What the task requires: Copy exactly. Begin with the line that contains "Across the different" and stop after the last line of the records.

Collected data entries
==================================================

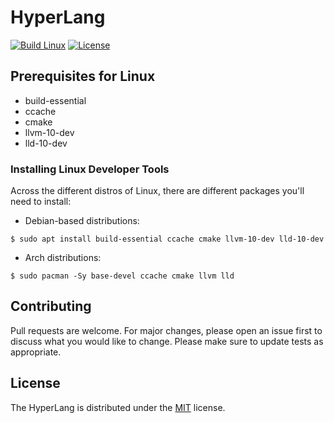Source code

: # HyperLang
[![Build Linux](https://github.com/SkillerRaptor/HyperLang/workflows/build-linux/badge.svg)](https://github.com/SkillerRaptor/HyperLang/blob/master/.github/workflows/build-linux.yml)
[![License](https://img.shields.io/badge/license-MIT-yellow)](https://github.com/SkillerRaptor/HyperLang/blob/master/LICENSE)

## Prerequisites for Linux
- build-essential
- ccache
- cmake
- llvm-10-dev
- lld-10-dev

### Installing Linux Developer Tools
Across the different distros of Linux, there are different packages you'll need to install:
 
- Debian-based distributions:
```shell
$ sudo apt install build-essential ccache cmake llvm-10-dev lld-10-dev
```

- Arch distributions:
```shell
$ sudo pacman -Sy base-devel ccache cmake llvm lld
```

## Contributing
Pull requests are welcome. For major changes, please open an issue first to discuss what you would like to change.
Please make sure to update tests as appropriate.

## License
The HyperLang is distributed under the [MIT](https://github.com/SkillerRaptor/HyperLang/blob/master/LICENSE) license.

==================================================

Solution to the exercise:
Across the different distros of Linux, there are different packages you'll need to install:
 
- Debian-based distributions:
```shell
$ sudo apt install build-essential ccache cmake llvm-10-dev lld-10-dev
```

- Arch distributions:
```shell
$ sudo pacman -Sy base-devel ccache cmake llvm lld
```

## Contributing
Pull requests are welcome. For major changes, please open an issue first to discuss what you would like to change.
Please make sure to update tests as appropriate.

## License
The HyperLang is distributed under the [MIT](https://github.com/SkillerRaptor/HyperLang/blob/master/LICENSE) license.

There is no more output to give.